(LISTED RECORDS)
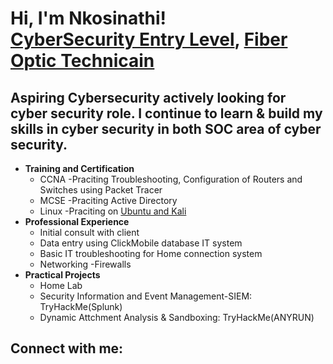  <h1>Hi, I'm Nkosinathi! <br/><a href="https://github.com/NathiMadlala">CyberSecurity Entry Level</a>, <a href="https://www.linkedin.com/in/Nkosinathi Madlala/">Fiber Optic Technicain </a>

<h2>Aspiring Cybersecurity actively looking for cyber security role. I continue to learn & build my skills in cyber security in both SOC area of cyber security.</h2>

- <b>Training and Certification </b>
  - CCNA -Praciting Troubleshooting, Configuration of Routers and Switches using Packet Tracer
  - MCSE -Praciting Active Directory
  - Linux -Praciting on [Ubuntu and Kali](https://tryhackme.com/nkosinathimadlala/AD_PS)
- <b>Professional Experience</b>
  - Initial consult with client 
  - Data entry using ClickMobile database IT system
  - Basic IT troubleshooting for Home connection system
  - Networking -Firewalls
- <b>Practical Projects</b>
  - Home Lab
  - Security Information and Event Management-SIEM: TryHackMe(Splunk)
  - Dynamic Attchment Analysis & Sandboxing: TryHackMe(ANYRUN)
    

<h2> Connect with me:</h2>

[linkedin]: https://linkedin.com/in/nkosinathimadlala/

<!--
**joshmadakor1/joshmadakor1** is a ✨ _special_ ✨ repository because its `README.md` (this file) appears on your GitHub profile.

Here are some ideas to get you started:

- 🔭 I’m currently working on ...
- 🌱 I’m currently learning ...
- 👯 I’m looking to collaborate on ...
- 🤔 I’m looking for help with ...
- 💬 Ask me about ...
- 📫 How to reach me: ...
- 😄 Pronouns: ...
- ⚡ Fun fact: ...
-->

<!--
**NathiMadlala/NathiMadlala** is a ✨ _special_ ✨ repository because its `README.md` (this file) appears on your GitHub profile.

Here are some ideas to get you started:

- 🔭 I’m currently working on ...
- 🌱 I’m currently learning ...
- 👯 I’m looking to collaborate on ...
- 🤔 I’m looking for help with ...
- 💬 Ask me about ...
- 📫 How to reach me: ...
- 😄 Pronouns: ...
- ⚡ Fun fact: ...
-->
(End LISTED RECORDS)
Where in the entries above does the word "because" appear? Copy each line that has it.

**joshmadakor1/joshmadakor1** is a ✨ _special_ ✨ repository because its `README.md` (this file) appears on your GitHub profile.
**NathiMadlala/NathiMadlala** is a ✨ _special_ ✨ repository because its `README.md` (this file) appears on your GitHub profile.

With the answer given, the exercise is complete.